19 Ocak 2010 Salı

KOKULARIN KARDEŞLİĞİ....



Ev ile yol arasındaki çatışmada geçer hayat; macera ile huzur arasında,
kapıdan geçenin ardından gitmek ile evin içinde duranla durmak arasında... Sonra
gün geliyor, bir kişi çıkıyor ortaya. Hem yolun hem evin oluyor; hem maceran hem
huzurun, kapıdan geçenin ve evde duranın oluyor. Evin içinde bir soluk, yastıkta
bir iz, kendi kokuna karışmış bir koku, yanında durunca farkına bile varmadan
elini tuttuğun biri oluyor. Evin içinde, hiç de 'şiirsel' olmayan bir anda
odadan odaya geçişini seviyorsun misal, onu bilişini seviyorsun, bilinmeyi...

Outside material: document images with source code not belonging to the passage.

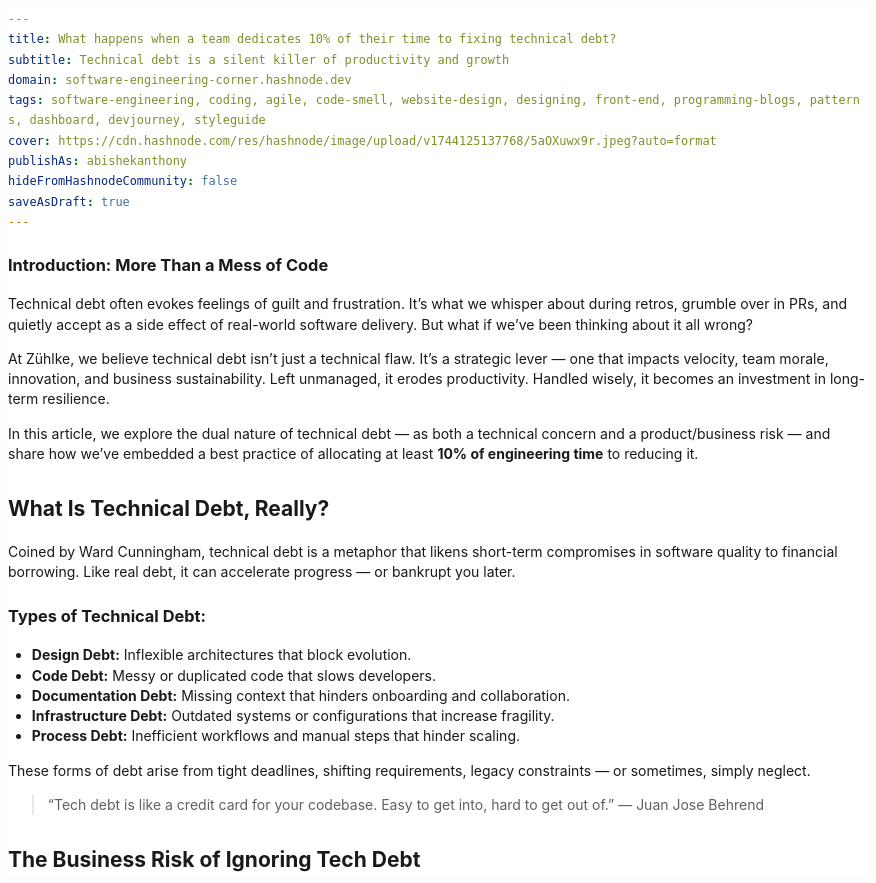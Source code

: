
 ```yaml
---
title: What happens when a team dedicates 10% of their time to fixing technical debt?
subtitle: Technical debt is a silent killer of productivity and growth
domain: software-engineering-corner.hashnode.dev
tags: software-engineering, coding, agile, code-smell, website-design, designing, front-end, programming-blogs, patterns, dashboard, devjourney, styleguide
cover: https://cdn.hashnode.com/res/hashnode/image/upload/v1744125137768/5aOXuwx9r.jpeg?auto=format
publishAs: abishekanthony
hideFromHashnodeCommunity: false
saveAsDraft: true
---
```


### **Introduction: More Than a Mess of Code**

Technical debt often evokes feelings of guilt and frustration.
It’s what we whisper about during retros, grumble over in PRs,
and quietly accept as a side effect of real-world software delivery.
But what if we’ve been thinking about it all wrong?

At Zühlke, we believe technical debt isn’t just a technical flaw.
It’s a strategic lever — one that impacts velocity, team morale,
innovation, and business sustainability.
Left unmanaged, it erodes productivity.
Handled wisely, it becomes an investment in long-term resilience.

In this article, we explore the dual nature of technical debt —
as both a technical concern and a product/business risk —
and share how we’ve embedded a best practice of allocating at least
**10% of engineering time** to reducing it.

## **What Is Technical Debt, Really?**

Coined by Ward Cunningham, technical debt is a metaphor
that likens short-term compromises in software quality to financial borrowing.
Like real debt, it can accelerate progress — or bankrupt you later.

### **Types of Technical Debt:**

- **Design Debt:** Inflexible architectures that block evolution.
- **Code Debt:** Messy or duplicated code that slows developers.
- **Documentation Debt:** Missing context that hinders onboarding and collaboration.
- **Infrastructure Debt:** Outdated systems or configurations that increase fragility.
- **Process Debt:** Inefficient workflows and manual steps that hinder scaling.

These forms of debt arise from tight deadlines, shifting requirements,
legacy constraints — or sometimes, simply neglect.

> “Tech debt is like a credit card for your codebase. Easy to get into, hard to get out of.” — Juan
> Jose Behrend

## **The Business Risk of Ignoring Tech Debt**
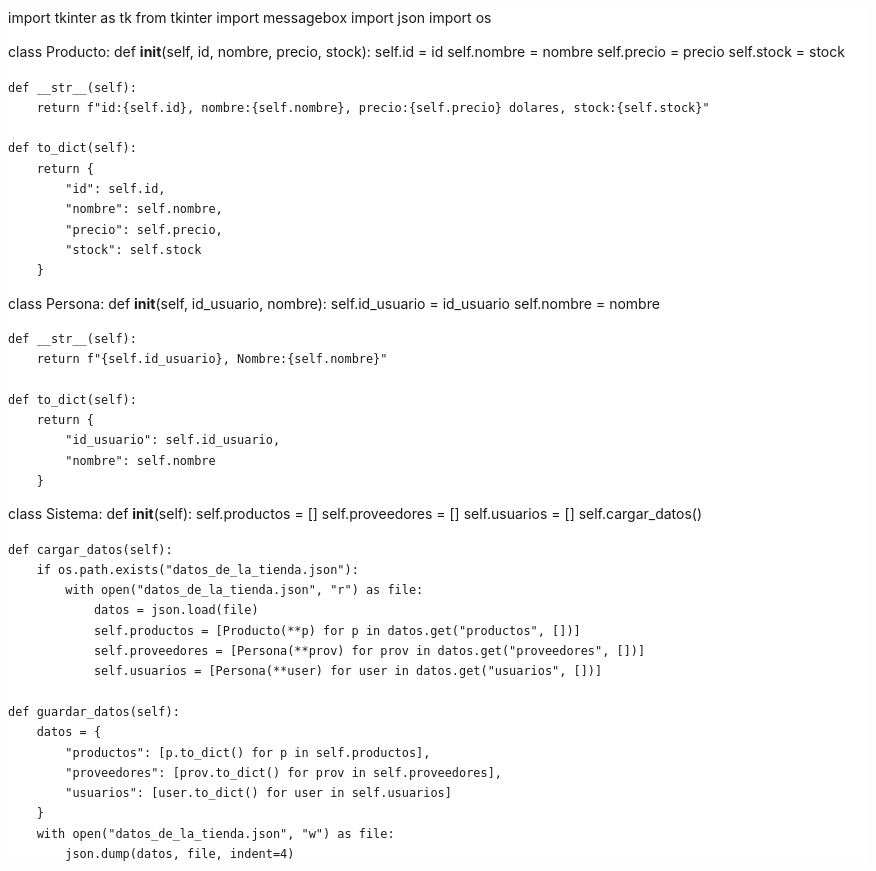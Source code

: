 import tkinter as tk
from tkinter import messagebox
import json
import os


class Producto:
    def __init__(self, id, nombre, precio, stock):
        self.id = id
        self.nombre = nombre
        self.precio = precio
        self.stock = stock

    def __str__(self):
        return f"id:{self.id}, nombre:{self.nombre}, precio:{self.precio} dolares, stock:{self.stock}"

    def to_dict(self):
        return {
            "id": self.id,
            "nombre": self.nombre,
            "precio": self.precio,
            "stock": self.stock
        }


class Persona:
    def __init__(self, id_usuario, nombre):
        self.id_usuario = id_usuario
        self.nombre = nombre

    def __str__(self):
        return f"{self.id_usuario}, Nombre:{self.nombre}"

    def to_dict(self):
        return {
            "id_usuario": self.id_usuario,
            "nombre": self.nombre
        }


class Sistema:
    def __init__(self):
        self.productos = []
        self.proveedores = []
        self.usuarios = []
        self.cargar_datos()

    def cargar_datos(self):
        if os.path.exists("datos_de_la_tienda.json"):
            with open("datos_de_la_tienda.json", "r") as file:
                datos = json.load(file)
                self.productos = [Producto(**p) for p in datos.get("productos", [])]
                self.proveedores = [Persona(**prov) for prov in datos.get("proveedores", [])]
                self.usuarios = [Persona(**user) for user in datos.get("usuarios", [])]

    def guardar_datos(self):
        datos = {
            "productos": [p.to_dict() for p in self.productos],
            "proveedores": [prov.to_dict() for prov in self.proveedores],
            "usuarios": [user.to_dict() for user in self.usuarios]
        }
        with open("datos_de_la_tienda.json", "w") as file:
            json.dump(datos, file, indent=4)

Kokun kokusuna kardeş oluyor ve gün içinde ne olursa ona anlatmayı geçiriyorsun
kafandan daha olurken, her ne oluyorsa. Sonra, günün sonunda onunla kalıyorsun.
Gitmiyorsun. Aşk mı bu şimdi? Sevgi mi? Alışmak mı? Artık onu da pek
önemsemiyorsun...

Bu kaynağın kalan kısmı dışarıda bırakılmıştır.